[Source records]
────────────────

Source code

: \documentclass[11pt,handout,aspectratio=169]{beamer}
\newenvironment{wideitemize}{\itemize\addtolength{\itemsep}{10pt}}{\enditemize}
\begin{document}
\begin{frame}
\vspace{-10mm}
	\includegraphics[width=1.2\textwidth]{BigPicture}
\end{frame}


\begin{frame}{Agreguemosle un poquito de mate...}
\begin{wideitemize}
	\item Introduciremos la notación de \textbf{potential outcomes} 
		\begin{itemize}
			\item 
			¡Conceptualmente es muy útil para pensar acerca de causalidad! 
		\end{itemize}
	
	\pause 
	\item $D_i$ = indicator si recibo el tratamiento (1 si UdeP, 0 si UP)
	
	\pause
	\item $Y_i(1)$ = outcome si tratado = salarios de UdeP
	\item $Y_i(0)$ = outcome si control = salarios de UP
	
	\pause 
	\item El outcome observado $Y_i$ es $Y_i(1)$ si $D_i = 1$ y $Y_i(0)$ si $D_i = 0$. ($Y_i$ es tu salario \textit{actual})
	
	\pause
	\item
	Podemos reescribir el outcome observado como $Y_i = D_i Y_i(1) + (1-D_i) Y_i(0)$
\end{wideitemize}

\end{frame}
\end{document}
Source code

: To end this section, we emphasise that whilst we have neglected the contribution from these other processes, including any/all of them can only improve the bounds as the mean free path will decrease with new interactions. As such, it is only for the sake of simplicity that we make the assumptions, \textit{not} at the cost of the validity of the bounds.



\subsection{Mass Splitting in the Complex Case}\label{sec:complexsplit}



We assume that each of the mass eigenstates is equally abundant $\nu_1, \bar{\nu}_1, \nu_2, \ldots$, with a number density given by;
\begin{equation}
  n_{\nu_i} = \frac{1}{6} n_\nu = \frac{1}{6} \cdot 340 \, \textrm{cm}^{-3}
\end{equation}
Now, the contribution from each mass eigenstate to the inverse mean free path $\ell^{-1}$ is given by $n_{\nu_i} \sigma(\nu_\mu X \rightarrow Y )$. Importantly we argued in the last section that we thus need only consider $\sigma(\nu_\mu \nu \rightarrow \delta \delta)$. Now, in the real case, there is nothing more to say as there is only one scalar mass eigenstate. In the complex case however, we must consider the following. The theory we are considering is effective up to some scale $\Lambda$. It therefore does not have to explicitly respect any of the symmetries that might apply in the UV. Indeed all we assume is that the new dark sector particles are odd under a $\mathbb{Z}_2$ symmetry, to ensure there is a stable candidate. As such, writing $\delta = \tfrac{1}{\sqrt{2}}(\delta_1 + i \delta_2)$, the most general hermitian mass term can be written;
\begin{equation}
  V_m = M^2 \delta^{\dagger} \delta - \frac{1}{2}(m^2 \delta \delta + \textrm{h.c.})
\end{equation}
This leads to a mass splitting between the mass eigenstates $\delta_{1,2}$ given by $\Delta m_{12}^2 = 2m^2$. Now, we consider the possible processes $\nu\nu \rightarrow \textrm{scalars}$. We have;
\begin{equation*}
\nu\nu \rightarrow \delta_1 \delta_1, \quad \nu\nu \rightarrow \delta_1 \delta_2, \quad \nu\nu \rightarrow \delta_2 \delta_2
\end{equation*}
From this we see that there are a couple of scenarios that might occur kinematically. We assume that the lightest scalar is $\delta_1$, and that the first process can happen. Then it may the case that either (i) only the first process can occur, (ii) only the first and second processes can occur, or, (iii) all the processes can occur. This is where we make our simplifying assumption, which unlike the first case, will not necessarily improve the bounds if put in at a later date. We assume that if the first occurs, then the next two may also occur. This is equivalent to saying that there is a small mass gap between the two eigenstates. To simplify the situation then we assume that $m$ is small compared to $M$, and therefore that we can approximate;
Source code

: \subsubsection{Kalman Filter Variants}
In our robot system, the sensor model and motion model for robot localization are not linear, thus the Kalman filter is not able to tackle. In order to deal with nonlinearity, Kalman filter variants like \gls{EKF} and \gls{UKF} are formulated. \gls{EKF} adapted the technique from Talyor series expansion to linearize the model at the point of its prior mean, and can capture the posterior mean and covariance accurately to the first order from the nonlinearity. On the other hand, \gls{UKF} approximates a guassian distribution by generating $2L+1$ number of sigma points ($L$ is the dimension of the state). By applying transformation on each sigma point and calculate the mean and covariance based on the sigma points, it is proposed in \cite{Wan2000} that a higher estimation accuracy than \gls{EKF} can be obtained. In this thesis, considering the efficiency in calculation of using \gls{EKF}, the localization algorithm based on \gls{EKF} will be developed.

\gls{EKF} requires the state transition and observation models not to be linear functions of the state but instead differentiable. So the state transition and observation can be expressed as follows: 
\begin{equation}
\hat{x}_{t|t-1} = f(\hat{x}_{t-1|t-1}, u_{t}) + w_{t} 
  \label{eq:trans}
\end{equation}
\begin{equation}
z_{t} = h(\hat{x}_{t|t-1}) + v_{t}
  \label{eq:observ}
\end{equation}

────────────────

Reproduce the entries above exactly, every line included.

Source code

: \documentclass[11pt,handout,aspectratio=169]{beamer}
\newenvironment{wideitemize}{\itemize\addtolength{\itemsep}{10pt}}{\enditemize}
\begin{document}
\begin{frame}
\vspace{-10mm}
	\includegraphics[width=1.2\textwidth]{BigPicture}
\end{frame}


\begin{frame}{Agreguemosle un poquito de mate...}
\begin{wideitemize}
	\item Introduciremos la notación de \textbf{potential outcomes} 
		\begin{itemize}
			\item 
			¡Conceptualmente es muy útil para pensar acerca de causalidad! 
		\end{itemize}
	
	\pause 
	\item $D_i$ = indicator si recibo el tratamiento (1 si UdeP, 0 si UP)
	
	\pause
	\item $Y_i(1)$ = outcome si tratado = salarios de UdeP
	\item $Y_i(0)$ = outcome si control = salarios de UP
	
	\pause 
	\item El outcome observado $Y_i$ es $Y_i(1)$ si $D_i = 1$ y $Y_i(0)$ si $D_i = 0$. ($Y_i$ es tu salario \textit{actual})
	
	\pause
	\item
	Podemos reescribir el outcome observado como $Y_i = D_i Y_i(1) + (1-D_i) Y_i(0)$
\end{wideitemize}

\end{frame}
\end{document}
Source code

: To end this section, we emphasise that whilst we have neglected the contribution from these other processes, including any/all of them can only improve the bounds as the mean free path will decrease with new interactions. As such, it is only for the sake of simplicity that we make the assumptions, \textit{not} at the cost of the validity of the bounds.



\subsection{Mass Splitting in the Complex Case}\label{sec:complexsplit}



We assume that each of the mass eigenstates is equally abundant $\nu_1, \bar{\nu}_1, \nu_2, \ldots$, with a number density given by;
\begin{equation}
  n_{\nu_i} = \frac{1}{6} n_\nu = \frac{1}{6} \cdot 340 \, \textrm{cm}^{-3}
\end{equation}
Now, the contribution from each mass eigenstate to the inverse mean free path $\ell^{-1}$ is given by $n_{\nu_i} \sigma(\nu_\mu X \rightarrow Y )$. Importantly we argued in the last section that we thus need only consider $\sigma(\nu_\mu \nu \rightarrow \delta \delta)$. Now, in the real case, there is nothing more to say as there is only one scalar mass eigenstate. In the complex case however, we must consider the following. The theory we are considering is effective up to some scale $\Lambda$. It therefore does not have to explicitly respect any of the symmetries that might apply in the UV. Indeed all we assume is that the new dark sector particles are odd under a $\mathbb{Z}_2$ symmetry, to ensure there is a stable candidate. As such, writing $\delta = \tfrac{1}{\sqrt{2}}(\delta_1 + i \delta_2)$, the most general hermitian mass term can be written;
\begin{equation}
  V_m = M^2 \delta^{\dagger} \delta - \frac{1}{2}(m^2 \delta \delta + \textrm{h.c.})
\end{equation}
This leads to a mass splitting between the mass eigenstates $\delta_{1,2}$ given by $\Delta m_{12}^2 = 2m^2$. Now, we consider the possible processes $\nu\nu \rightarrow \textrm{scalars}$. We have;
\begin{equation*}
\nu\nu \rightarrow \delta_1 \delta_1, \quad \nu\nu \rightarrow \delta_1 \delta_2, \quad \nu\nu \rightarrow \delta_2 \delta_2
\end{equation*}
From this we see that there are a couple of scenarios that might occur kinematically. We assume that the lightest scalar is $\delta_1$, and that the first process can happen. Then it may the case that either (i) only the first process can occur, (ii) only the first and second processes can occur, or, (iii) all the processes can occur. This is where we make our simplifying assumption, which unlike the first case, will not necessarily improve the bounds if put in at a later date. We assume that if the first occurs, then the next two may also occur. This is equivalent to saying that there is a small mass gap between the two eigenstates. To simplify the situation then we assume that $m$ is small compared to $M$, and therefore that we can approximate;
Source code

: \subsubsection{Kalman Filter Variants}
In our robot system, the sensor model and motion model for robot localization are not linear, thus the Kalman filter is not able to tackle. In order to deal with nonlinearity, Kalman filter variants like \gls{EKF} and \gls{UKF} are formulated. \gls{EKF} adapted the technique from Talyor series expansion to linearize the model at the point of its prior mean, and can capture the posterior mean and covariance accurately to the first order from the nonlinearity. On the other hand, \gls{UKF} approximates a guassian distribution by generating $2L+1$ number of sigma points ($L$ is the dimension of the state). By applying transformation on each sigma point and calculate the mean and covariance based on the sigma points, it is proposed in \cite{Wan2000} that a higher estimation accuracy than \gls{EKF} can be obtained. In this thesis, considering the efficiency in calculation of using \gls{EKF}, the localization algorithm based on \gls{EKF} will be developed.

\gls{EKF} requires the state transition and observation models not to be linear functions of the state but instead differentiable. So the state transition and observation can be expressed as follows: 
\begin{equation}
\hat{x}_{t|t-1} = f(\hat{x}_{t-1|t-1}, u_{t}) + w_{t} 
  \label{eq:trans}
\end{equation}
\begin{equation}
z_{t} = h(\hat{x}_{t|t-1}) + v_{t}
  \label{eq:observ}
\end{equation}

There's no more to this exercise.